> **Instructions to follow**:
Show all lines from the data that include the word "value".

> **Data listing**:
▽
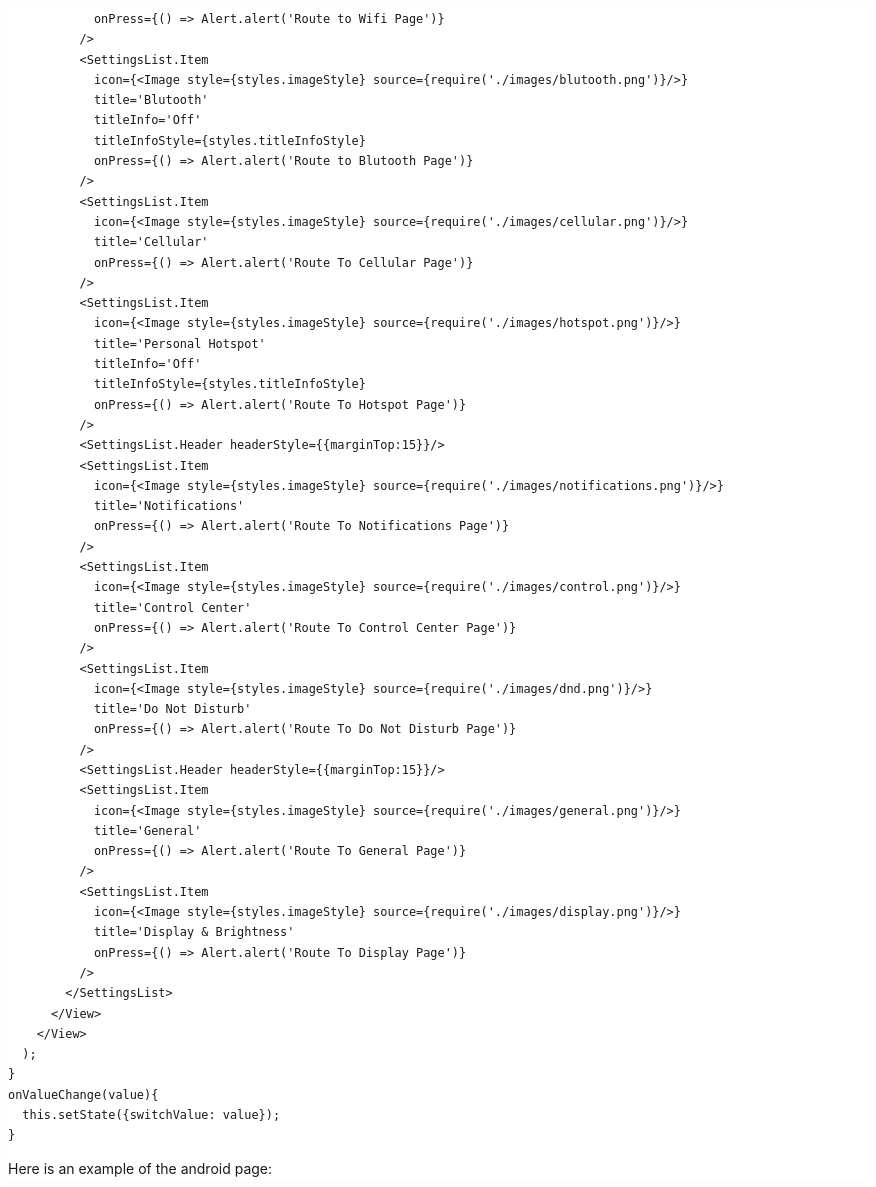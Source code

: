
 ```
            onPress={() => Alert.alert('Route to Wifi Page')}
          />
          <SettingsList.Item
            icon={<Image style={styles.imageStyle} source={require('./images/blutooth.png')}/>}
            title='Blutooth'
            titleInfo='Off'
            titleInfoStyle={styles.titleInfoStyle}
            onPress={() => Alert.alert('Route to Blutooth Page')}
          />
          <SettingsList.Item
            icon={<Image style={styles.imageStyle} source={require('./images/cellular.png')}/>}
            title='Cellular'
            onPress={() => Alert.alert('Route To Cellular Page')}
          />
          <SettingsList.Item
            icon={<Image style={styles.imageStyle} source={require('./images/hotspot.png')}/>}
            title='Personal Hotspot'
            titleInfo='Off'
            titleInfoStyle={styles.titleInfoStyle}
            onPress={() => Alert.alert('Route To Hotspot Page')}
          />
          <SettingsList.Header headerStyle={{marginTop:15}}/>
          <SettingsList.Item
            icon={<Image style={styles.imageStyle} source={require('./images/notifications.png')}/>}
            title='Notifications'
            onPress={() => Alert.alert('Route To Notifications Page')}
          />
          <SettingsList.Item
            icon={<Image style={styles.imageStyle} source={require('./images/control.png')}/>}
            title='Control Center'
            onPress={() => Alert.alert('Route To Control Center Page')}
          />
          <SettingsList.Item
            icon={<Image style={styles.imageStyle} source={require('./images/dnd.png')}/>}
            title='Do Not Disturb'
            onPress={() => Alert.alert('Route To Do Not Disturb Page')}
          />
          <SettingsList.Header headerStyle={{marginTop:15}}/>
          <SettingsList.Item
            icon={<Image style={styles.imageStyle} source={require('./images/general.png')}/>}
            title='General'
            onPress={() => Alert.alert('Route To General Page')}
          />
          <SettingsList.Item
            icon={<Image style={styles.imageStyle} source={require('./images/display.png')}/>}
            title='Display & Brightness'
            onPress={() => Alert.alert('Route To Display Page')}
          />
        </SettingsList>
      </View>
    </View>
  );
}
onValueChange(value){
  this.setState({switchValue: value});
}
```
Here is an example of the android page:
△
> **Task solution**:
onValueChange(value){
  this.setState({switchValue: value});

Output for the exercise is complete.